• **Your instructions**:
Read the data, and whenever a line holds the word "dataset", report that line.

Saved data entries:
┌──
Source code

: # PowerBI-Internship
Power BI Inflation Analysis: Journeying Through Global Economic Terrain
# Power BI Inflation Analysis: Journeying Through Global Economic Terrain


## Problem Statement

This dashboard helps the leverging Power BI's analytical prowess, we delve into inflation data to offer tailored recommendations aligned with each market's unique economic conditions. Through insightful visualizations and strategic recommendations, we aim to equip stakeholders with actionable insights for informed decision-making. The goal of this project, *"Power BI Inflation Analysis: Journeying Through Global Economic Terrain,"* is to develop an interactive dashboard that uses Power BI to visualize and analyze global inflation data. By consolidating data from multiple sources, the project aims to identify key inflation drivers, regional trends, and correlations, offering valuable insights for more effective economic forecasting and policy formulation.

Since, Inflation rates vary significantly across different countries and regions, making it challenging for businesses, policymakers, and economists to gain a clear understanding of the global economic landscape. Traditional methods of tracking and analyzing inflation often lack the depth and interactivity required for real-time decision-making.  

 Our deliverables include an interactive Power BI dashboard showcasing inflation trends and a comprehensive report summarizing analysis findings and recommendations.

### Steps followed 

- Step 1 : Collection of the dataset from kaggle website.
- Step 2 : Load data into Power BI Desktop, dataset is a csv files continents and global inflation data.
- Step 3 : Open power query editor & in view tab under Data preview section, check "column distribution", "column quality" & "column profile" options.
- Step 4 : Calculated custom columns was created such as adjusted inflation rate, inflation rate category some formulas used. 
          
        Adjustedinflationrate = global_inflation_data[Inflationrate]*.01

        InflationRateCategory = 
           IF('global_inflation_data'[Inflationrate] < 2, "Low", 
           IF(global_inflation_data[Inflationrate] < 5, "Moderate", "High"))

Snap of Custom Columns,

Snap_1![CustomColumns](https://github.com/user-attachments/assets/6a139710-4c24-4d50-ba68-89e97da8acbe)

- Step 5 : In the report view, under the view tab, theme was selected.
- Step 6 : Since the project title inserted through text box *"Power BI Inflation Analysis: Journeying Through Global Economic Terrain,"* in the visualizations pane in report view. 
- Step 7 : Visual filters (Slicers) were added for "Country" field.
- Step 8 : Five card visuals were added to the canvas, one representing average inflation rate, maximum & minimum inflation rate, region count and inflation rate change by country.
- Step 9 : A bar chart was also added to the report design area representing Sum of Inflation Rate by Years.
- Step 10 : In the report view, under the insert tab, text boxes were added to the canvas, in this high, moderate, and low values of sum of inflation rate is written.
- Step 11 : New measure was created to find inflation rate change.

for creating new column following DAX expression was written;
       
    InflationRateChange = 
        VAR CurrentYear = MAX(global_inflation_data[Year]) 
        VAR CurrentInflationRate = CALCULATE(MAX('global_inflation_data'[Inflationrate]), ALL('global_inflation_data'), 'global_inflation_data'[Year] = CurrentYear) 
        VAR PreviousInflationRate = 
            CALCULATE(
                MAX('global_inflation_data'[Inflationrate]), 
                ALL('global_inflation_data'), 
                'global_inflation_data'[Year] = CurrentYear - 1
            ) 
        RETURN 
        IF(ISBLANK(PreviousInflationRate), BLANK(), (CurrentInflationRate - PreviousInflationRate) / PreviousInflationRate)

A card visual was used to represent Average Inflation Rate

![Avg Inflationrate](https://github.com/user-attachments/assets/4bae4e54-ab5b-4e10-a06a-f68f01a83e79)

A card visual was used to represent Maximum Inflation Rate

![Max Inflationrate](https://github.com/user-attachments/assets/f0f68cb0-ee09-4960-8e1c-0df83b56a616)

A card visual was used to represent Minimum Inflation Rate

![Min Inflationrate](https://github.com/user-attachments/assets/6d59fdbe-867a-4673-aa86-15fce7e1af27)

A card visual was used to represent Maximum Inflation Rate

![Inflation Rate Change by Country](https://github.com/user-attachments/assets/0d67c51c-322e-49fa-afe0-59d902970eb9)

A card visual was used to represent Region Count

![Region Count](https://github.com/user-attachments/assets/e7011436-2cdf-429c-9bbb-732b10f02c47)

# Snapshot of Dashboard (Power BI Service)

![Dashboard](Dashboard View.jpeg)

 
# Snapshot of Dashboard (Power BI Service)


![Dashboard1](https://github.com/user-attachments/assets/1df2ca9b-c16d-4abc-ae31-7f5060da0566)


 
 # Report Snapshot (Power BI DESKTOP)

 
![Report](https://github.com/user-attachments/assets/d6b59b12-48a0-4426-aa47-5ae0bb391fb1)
└──
• **Solution for this task**:
- Step 1 : Collection of the dataset from kaggle website.
- Step 2 : Load data into Power BI Desktop, dataset is a csv files continents and global inflation data.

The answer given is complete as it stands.